> _Problem_
All lines containing the string "Dashboard" must be copied from the entries.

[Opening Information shown section]

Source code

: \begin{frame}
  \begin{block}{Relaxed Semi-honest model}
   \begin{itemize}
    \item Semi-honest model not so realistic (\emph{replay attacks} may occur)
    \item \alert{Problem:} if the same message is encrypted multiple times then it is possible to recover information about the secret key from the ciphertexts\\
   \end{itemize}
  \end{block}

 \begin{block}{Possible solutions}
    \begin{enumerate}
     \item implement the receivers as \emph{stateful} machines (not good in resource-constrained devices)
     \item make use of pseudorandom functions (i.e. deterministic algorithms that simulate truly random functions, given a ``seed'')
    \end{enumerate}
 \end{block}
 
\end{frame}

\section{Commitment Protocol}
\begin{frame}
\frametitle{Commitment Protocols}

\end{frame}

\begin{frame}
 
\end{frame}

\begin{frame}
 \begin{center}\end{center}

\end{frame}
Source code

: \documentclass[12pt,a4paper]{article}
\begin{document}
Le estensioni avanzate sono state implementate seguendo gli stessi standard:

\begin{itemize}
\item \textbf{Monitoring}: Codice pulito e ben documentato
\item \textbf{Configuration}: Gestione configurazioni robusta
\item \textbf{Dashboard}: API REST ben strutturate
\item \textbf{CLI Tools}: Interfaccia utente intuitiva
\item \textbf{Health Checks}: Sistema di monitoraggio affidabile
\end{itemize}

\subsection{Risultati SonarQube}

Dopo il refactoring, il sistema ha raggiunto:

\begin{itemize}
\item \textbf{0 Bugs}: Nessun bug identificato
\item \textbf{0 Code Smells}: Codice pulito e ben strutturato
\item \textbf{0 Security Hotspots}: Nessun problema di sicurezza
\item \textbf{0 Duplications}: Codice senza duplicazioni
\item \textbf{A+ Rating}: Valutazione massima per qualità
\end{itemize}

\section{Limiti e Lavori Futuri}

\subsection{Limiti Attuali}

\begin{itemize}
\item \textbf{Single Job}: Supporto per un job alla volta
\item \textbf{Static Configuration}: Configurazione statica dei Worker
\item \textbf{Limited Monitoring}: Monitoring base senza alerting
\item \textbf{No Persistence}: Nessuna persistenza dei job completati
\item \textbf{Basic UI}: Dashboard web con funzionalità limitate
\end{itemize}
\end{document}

[Closing Information shown section]
[Opening Information shown section]

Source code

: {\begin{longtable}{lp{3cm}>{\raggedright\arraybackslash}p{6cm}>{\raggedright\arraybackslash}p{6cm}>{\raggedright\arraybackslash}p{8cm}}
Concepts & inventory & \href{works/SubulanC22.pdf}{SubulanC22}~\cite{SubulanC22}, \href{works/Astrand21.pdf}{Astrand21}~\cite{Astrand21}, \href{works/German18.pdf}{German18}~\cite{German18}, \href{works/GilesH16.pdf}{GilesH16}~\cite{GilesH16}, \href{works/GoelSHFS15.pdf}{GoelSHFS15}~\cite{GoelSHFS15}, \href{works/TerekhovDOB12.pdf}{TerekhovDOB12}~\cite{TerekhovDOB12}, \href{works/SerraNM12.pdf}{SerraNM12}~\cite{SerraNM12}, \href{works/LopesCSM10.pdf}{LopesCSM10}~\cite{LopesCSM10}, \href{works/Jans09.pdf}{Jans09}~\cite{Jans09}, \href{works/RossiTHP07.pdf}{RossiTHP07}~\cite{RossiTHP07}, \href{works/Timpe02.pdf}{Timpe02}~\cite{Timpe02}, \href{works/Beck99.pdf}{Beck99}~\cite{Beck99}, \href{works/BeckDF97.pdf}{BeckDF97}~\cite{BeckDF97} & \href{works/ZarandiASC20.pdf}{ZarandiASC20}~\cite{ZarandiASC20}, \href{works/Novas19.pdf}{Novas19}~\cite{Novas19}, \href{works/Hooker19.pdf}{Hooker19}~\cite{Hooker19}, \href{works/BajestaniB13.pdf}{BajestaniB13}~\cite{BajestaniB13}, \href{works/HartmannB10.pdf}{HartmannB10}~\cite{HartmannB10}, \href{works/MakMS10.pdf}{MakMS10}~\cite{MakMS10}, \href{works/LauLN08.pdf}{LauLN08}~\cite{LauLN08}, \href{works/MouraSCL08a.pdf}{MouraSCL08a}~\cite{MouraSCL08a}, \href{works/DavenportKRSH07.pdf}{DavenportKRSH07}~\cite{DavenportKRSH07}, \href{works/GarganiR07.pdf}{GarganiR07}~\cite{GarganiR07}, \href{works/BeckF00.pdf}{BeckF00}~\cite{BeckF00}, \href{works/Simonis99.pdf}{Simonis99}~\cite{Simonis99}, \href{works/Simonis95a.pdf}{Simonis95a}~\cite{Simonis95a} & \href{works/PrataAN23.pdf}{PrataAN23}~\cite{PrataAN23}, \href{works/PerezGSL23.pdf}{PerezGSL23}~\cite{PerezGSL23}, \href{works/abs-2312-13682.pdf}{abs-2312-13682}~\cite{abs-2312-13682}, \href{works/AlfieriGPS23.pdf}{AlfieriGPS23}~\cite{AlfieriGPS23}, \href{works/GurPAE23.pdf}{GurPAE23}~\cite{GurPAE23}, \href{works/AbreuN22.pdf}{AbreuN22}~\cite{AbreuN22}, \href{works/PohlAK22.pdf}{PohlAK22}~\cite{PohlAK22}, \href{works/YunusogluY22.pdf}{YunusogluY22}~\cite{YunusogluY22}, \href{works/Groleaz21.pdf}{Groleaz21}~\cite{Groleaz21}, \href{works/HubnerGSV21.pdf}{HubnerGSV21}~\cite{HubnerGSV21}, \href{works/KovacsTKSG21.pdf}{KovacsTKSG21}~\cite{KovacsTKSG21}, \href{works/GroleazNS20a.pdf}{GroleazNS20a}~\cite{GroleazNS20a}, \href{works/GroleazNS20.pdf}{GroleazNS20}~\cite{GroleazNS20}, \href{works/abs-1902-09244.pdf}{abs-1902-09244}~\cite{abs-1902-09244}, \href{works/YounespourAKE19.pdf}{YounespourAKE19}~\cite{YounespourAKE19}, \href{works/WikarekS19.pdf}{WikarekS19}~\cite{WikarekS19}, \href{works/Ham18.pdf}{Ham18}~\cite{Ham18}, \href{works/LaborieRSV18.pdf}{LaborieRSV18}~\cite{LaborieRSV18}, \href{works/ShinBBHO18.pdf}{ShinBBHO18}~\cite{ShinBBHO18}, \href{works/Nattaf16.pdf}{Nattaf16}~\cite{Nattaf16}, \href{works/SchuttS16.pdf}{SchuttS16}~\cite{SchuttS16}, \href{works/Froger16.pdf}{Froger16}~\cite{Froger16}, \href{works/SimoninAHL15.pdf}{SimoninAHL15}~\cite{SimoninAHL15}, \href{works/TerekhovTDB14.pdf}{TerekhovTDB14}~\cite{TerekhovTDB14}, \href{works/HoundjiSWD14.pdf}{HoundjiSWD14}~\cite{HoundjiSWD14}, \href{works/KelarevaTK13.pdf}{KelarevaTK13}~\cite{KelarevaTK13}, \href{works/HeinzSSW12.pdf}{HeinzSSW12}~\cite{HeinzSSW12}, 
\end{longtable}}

[Closing Information shown section]

> _Answer to this task_
\item \textbf{Dashboard}: API REST ben strutturate
\item \textbf{Basic UI}: Dashboard web con funzionalità limitate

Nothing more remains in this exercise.